WHAT TO PRODUCE.
Please repeat all of the records, keeping every word unchanged.

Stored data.
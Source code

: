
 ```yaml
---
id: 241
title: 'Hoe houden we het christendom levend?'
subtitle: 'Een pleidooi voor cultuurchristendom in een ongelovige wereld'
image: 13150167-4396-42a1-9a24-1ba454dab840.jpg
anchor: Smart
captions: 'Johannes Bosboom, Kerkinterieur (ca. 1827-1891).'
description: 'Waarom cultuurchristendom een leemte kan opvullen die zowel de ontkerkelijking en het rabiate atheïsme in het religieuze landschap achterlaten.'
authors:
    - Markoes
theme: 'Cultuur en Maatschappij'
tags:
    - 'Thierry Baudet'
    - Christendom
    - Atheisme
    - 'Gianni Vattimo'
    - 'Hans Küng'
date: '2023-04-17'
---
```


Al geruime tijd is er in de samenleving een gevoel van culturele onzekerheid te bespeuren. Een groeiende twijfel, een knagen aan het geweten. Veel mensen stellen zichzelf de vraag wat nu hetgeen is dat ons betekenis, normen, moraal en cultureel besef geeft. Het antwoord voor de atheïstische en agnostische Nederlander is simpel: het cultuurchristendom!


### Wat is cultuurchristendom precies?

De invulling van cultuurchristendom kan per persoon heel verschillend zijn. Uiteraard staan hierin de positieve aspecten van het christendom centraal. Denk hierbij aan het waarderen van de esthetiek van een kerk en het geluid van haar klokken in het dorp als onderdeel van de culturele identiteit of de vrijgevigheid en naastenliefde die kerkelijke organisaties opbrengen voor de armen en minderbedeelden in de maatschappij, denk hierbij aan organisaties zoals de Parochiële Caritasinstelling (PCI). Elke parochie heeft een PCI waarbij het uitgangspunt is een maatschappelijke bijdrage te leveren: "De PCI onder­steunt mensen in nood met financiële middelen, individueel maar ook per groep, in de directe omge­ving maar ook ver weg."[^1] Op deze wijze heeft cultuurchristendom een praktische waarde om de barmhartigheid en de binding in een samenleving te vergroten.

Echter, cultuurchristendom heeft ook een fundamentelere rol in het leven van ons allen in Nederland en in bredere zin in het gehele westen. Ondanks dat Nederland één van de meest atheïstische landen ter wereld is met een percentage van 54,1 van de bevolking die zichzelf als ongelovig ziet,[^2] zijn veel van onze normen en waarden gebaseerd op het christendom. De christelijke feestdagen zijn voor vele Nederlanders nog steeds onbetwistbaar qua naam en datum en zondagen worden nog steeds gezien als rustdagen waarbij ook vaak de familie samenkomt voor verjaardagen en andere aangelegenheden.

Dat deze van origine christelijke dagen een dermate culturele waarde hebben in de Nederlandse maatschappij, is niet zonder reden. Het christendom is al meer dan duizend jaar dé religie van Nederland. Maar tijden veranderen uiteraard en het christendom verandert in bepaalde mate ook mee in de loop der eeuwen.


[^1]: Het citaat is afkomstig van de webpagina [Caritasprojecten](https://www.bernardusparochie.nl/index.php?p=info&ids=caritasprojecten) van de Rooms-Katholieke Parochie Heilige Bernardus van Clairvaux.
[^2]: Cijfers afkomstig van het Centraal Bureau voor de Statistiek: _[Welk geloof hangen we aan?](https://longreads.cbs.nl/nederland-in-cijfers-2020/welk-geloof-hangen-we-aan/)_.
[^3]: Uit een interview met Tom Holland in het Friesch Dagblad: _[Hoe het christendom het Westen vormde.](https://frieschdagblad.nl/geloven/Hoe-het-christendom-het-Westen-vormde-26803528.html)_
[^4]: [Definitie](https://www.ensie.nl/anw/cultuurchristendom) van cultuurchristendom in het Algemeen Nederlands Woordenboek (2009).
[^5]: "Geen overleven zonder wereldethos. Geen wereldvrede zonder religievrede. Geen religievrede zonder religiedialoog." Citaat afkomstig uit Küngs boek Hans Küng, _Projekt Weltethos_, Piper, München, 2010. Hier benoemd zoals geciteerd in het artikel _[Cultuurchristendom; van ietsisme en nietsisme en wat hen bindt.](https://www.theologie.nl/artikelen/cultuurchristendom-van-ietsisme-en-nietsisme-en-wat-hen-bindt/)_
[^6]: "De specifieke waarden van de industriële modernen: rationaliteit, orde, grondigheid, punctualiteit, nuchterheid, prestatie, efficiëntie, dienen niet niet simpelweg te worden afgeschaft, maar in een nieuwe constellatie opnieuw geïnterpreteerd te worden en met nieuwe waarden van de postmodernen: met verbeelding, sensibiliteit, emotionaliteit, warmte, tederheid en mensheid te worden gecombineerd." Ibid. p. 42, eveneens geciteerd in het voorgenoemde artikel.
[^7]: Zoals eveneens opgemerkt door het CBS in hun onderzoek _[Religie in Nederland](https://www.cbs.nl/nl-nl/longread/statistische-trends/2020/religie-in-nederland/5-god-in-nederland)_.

ANSWER.
Source code

:
 ```yaml
---
id: 241
title: 'Hoe houden we het christendom levend?'
subtitle: 'Een pleidooi voor cultuurchristendom in een ongelovige wereld'
image: 13150167-4396-42a1-9a24-1ba454dab840.jpg
anchor: Smart
captions: 'Johannes Bosboom, Kerkinterieur (ca. 1827-1891).'
description: 'Waarom cultuurchristendom een leemte kan opvullen die zowel de ontkerkelijking en het rabiate atheïsme in het religieuze landschap achterlaten.'
authors:
    - Markoes
theme: 'Cultuur en Maatschappij'
tags:
    - 'Thierry Baudet'
    - Christendom
    - Atheisme
    - 'Gianni Vattimo'
    - 'Hans Küng'
date: '2023-04-17'
---
```


Al geruime tijd is er in de samenleving een gevoel van culturele onzekerheid te bespeuren. Een groeiende twijfel, een knagen aan het geweten. Veel mensen stellen zichzelf de vraag wat nu hetgeen is dat ons betekenis, normen, moraal en cultureel besef geeft. Het antwoord voor de atheïstische en agnostische Nederlander is simpel: het cultuurchristendom!


### Wat is cultuurchristendom precies?

De invulling van cultuurchristendom kan per persoon heel verschillend zijn. Uiteraard staan hierin de positieve aspecten van het christendom centraal. Denk hierbij aan het waarderen van de esthetiek van een kerk en het geluid van haar klokken in het dorp als onderdeel van de culturele identiteit of de vrijgevigheid en naastenliefde die kerkelijke organisaties opbrengen voor de armen en minderbedeelden in de maatschappij, denk hierbij aan organisaties zoals de Parochiële Caritasinstelling (PCI). Elke parochie heeft een PCI waarbij het uitgangspunt is een maatschappelijke bijdrage te leveren: "De PCI onder­steunt mensen in nood met financiële middelen, individueel maar ook per groep, in de directe omge­ving maar ook ver weg."[^1] Op deze wijze heeft cultuurchristendom een praktische waarde om de barmhartigheid en de binding in een samenleving te vergroten.

Echter, cultuurchristendom heeft ook een fundamentelere rol in het leven van ons allen in Nederland en in bredere zin in het gehele westen. Ondanks dat Nederland één van de meest atheïstische landen ter wereld is met een percentage van 54,1 van de bevolking die zichzelf als ongelovig ziet,[^2] zijn veel van onze normen en waarden gebaseerd op het christendom. De christelijke feestdagen zijn voor vele Nederlanders nog steeds onbetwistbaar qua naam en datum en zondagen worden nog steeds gezien als rustdagen waarbij ook vaak de familie samenkomt voor verjaardagen en andere aangelegenheden.

Dat deze van origine christelijke dagen een dermate culturele waarde hebben in de Nederlandse maatschappij, is niet zonder reden. Het christendom is al meer dan duizend jaar dé religie van Nederland. Maar tijden veranderen uiteraard en het christendom verandert in bepaalde mate ook mee in de loop der eeuwen.


[^1]: Het citaat is afkomstig van de webpagina [Caritasprojecten](https://www.bernardusparochie.nl/index.php?p=info&ids=caritasprojecten) van de Rooms-Katholieke Parochie Heilige Bernardus van Clairvaux.
[^2]: Cijfers afkomstig van het Centraal Bureau voor de Statistiek: _[Welk geloof hangen we aan?](https://longreads.cbs.nl/nederland-in-cijfers-2020/welk-geloof-hangen-we-aan/)_.
[^3]: Uit een interview met Tom Holland in het Friesch Dagblad: _[Hoe het christendom het Westen vormde.](https://frieschdagblad.nl/geloven/Hoe-het-christendom-het-Westen-vormde-26803528.html)_
[^4]: [Definitie](https://www.ensie.nl/anw/cultuurchristendom) van cultuurchristendom in het Algemeen Nederlands Woordenboek (2009).
[^5]: "Geen overleven zonder wereldethos. Geen wereldvrede zonder religievrede. Geen religievrede zonder religiedialoog." Citaat afkomstig uit Küngs boek Hans Küng, _Projekt Weltethos_, Piper, München, 2010. Hier benoemd zoals geciteerd in het artikel _[Cultuurchristendom; van ietsisme en nietsisme en wat hen bindt.](https://www.theologie.nl/artikelen/cultuurchristendom-van-ietsisme-en-nietsisme-en-wat-hen-bindt/)_
[^6]: "De specifieke waarden van de industriële modernen: rationaliteit, orde, grondigheid, punctualiteit, nuchterheid, prestatie, efficiëntie, dienen niet niet simpelweg te worden afgeschaft, maar in een nieuwe constellatie opnieuw geïnterpreteerd te worden en met nieuwe waarden van de postmodernen: met verbeelding, sensibiliteit, emotionaliteit, warmte, tederheid en mensheid te worden gecombineerd." Ibid. p. 42, eveneens geciteerd in het voorgenoemde artikel.
[^7]: Zoals eveneens opgemerkt door het CBS in hun onderzoek _[Religie in Nederland](https://www.cbs.nl/nl-nl/longread/statistische-trends/2020/religie-in-nederland/5-god-in-nederland)_.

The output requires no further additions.